(Rendered images with source text)
-*-*-
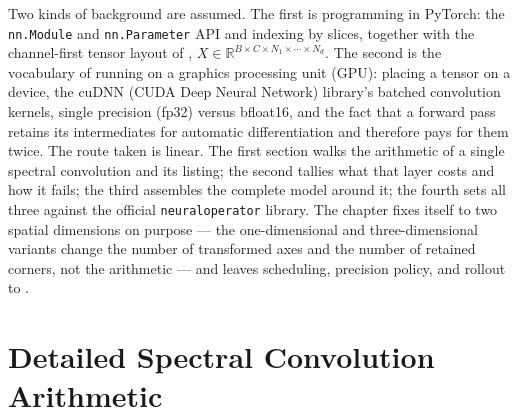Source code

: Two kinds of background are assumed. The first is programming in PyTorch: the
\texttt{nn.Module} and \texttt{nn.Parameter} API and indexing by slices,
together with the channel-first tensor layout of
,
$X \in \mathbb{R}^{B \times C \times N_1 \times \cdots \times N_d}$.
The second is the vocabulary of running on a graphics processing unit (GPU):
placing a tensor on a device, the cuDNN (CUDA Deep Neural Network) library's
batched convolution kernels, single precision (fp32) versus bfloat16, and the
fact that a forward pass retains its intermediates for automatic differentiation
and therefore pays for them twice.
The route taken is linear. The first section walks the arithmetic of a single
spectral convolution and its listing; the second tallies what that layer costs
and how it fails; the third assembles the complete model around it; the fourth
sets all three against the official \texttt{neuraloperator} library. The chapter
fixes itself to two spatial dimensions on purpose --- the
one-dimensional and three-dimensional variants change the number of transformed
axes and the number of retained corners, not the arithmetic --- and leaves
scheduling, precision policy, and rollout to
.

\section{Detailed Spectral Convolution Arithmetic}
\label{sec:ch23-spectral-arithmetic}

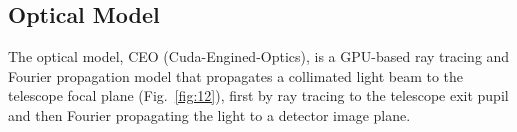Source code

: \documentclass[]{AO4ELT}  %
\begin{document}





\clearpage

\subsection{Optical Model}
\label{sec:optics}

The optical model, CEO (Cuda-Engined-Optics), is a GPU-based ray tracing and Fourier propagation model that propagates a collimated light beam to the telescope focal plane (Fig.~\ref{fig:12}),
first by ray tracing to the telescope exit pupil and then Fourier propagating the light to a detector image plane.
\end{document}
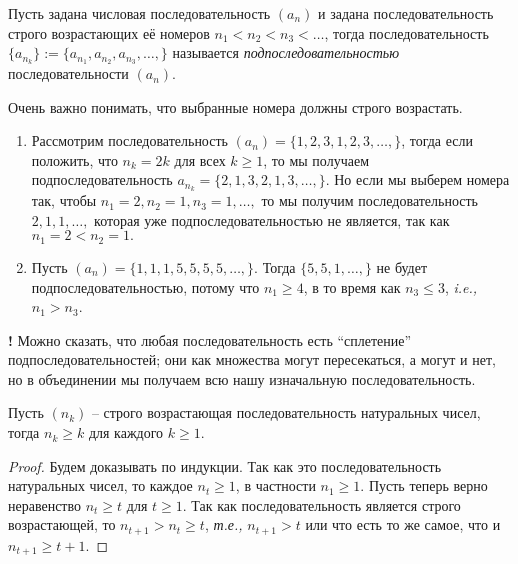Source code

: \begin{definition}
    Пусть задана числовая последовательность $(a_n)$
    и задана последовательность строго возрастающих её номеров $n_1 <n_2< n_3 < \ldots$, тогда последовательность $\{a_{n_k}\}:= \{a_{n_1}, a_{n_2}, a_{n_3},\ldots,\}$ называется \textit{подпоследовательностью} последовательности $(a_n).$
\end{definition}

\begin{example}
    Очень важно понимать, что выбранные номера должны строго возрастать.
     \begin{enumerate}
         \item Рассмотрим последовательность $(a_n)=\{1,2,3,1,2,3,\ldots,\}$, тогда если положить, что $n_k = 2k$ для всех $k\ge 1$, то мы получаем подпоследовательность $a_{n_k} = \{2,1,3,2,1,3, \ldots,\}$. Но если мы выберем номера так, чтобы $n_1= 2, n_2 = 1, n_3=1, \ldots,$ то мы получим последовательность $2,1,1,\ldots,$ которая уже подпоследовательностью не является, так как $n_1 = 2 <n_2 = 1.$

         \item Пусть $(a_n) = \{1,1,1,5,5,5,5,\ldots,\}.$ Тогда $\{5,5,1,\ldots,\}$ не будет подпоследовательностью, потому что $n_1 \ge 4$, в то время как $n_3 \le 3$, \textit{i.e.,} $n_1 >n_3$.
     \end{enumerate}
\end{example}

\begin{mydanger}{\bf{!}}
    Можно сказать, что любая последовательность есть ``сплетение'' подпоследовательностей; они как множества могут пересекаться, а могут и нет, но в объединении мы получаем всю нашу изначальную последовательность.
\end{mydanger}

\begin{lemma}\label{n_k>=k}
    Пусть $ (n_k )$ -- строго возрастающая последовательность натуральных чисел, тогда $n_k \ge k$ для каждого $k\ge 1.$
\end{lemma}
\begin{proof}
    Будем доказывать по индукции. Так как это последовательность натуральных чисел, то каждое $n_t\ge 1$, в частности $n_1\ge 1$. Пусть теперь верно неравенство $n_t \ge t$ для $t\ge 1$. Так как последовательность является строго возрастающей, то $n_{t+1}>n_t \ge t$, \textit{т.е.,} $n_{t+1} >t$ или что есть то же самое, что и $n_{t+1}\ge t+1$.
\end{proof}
-*-*-
Exercise goal
Reproduce every line from the preceding data in which the word "чисел" can be found.

Solution to the exercise
    Пусть $ (n_k )$ -- строго возрастающая последовательность натуральных чисел, тогда $n_k \ge k$ для каждого $k\ge 1.$
    Будем доказывать по индукции. Так как это последовательность натуральных чисел, то каждое $n_t\ge 1$, в частности $n_1\ge 1$. Пусть теперь верно неравенство $n_t \ge t$ для $t\ge 1$. Так как последовательность является строго возрастающей, то $n_{t+1}>n_t \ge t$, \textit{т.е.,} $n_{t+1} >t$ или что есть то же самое, что и $n_{t+1}\ge t+1$.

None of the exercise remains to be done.